• _ABOUT THIS EXERCISE_: Find the line holding "[Little Elephant and" in the entries below. Give it again exactly, along with every line after it up to and including the line holding "[ICPC Balloons](https://www.codechef.com/problems/BALLOON) -->".

= = =

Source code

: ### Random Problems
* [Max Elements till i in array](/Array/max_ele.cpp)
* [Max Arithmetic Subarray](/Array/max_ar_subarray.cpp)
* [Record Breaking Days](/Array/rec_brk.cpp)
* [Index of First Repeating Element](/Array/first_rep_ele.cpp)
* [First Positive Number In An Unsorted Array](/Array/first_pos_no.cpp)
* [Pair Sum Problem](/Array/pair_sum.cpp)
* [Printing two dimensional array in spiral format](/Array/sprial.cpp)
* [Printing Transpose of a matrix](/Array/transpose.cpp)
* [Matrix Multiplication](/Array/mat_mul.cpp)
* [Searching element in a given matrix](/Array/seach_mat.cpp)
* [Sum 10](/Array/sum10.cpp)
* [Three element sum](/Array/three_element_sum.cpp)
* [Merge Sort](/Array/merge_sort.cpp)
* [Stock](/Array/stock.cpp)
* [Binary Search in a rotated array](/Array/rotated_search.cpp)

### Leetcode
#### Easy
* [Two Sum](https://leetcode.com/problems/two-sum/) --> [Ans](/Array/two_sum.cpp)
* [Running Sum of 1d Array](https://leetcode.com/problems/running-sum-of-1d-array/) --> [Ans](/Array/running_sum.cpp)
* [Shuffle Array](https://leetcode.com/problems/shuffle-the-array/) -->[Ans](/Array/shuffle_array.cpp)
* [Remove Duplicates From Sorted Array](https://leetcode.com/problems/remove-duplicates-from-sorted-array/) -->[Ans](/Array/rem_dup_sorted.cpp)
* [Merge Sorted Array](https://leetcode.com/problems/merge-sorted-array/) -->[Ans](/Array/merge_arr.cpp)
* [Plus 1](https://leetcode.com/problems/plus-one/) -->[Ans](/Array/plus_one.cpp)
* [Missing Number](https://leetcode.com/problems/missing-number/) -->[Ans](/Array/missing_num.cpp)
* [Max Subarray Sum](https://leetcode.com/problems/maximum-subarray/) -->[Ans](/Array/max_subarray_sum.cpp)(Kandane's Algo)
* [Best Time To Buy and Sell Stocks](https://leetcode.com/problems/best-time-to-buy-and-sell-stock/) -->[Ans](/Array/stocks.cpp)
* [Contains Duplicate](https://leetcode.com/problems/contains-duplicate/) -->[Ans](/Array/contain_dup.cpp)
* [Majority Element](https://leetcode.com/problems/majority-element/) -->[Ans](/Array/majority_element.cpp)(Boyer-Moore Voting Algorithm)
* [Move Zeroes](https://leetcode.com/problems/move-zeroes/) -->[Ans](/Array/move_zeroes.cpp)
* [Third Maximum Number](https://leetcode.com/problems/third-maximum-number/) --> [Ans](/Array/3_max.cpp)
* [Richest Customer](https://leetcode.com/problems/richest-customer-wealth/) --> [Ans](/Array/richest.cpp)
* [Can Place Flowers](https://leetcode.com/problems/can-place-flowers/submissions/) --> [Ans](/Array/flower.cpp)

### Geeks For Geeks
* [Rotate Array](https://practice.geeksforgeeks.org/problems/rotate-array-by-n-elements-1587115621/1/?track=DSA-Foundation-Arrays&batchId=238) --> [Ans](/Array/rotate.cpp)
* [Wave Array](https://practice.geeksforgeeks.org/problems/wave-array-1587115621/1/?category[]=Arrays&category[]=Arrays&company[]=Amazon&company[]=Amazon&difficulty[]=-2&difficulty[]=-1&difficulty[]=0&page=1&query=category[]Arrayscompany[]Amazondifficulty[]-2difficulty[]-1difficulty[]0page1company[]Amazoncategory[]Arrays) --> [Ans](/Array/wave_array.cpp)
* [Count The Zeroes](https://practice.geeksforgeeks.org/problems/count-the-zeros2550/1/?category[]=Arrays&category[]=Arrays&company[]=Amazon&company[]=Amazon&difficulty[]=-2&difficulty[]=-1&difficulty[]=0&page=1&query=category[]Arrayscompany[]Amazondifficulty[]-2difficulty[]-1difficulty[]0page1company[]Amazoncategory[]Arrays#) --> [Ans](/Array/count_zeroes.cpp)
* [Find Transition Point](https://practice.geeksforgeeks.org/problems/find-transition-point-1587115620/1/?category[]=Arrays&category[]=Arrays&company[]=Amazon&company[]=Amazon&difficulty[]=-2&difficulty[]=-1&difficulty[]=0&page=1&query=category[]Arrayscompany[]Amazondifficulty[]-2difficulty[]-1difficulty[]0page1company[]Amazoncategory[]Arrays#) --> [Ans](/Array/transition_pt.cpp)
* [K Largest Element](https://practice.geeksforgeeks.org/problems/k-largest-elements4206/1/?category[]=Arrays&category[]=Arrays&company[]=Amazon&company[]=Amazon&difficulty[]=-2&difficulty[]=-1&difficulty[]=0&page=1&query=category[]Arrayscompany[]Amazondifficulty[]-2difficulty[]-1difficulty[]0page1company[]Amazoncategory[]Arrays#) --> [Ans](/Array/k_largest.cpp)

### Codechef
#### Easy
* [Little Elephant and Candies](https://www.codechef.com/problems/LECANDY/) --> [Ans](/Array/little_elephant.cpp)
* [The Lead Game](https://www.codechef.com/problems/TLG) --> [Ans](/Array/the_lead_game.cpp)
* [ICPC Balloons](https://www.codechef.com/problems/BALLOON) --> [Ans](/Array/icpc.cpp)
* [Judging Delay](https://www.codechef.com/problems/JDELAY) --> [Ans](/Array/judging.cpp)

= = =

• _SOLUTION TO THE PROBLEM_:
* [Little Elephant and Candies](https://www.codechef.com/problems/LECANDY/) --> [Ans](/Array/little_elephant.cpp)
* [The Lead Game](https://www.codechef.com/problems/TLG) --> [Ans](/Array/the_lead_game.cpp)
* [ICPC Balloons](https://www.codechef.com/problems/BALLOON) --> [Ans](/Array/icpc.cpp)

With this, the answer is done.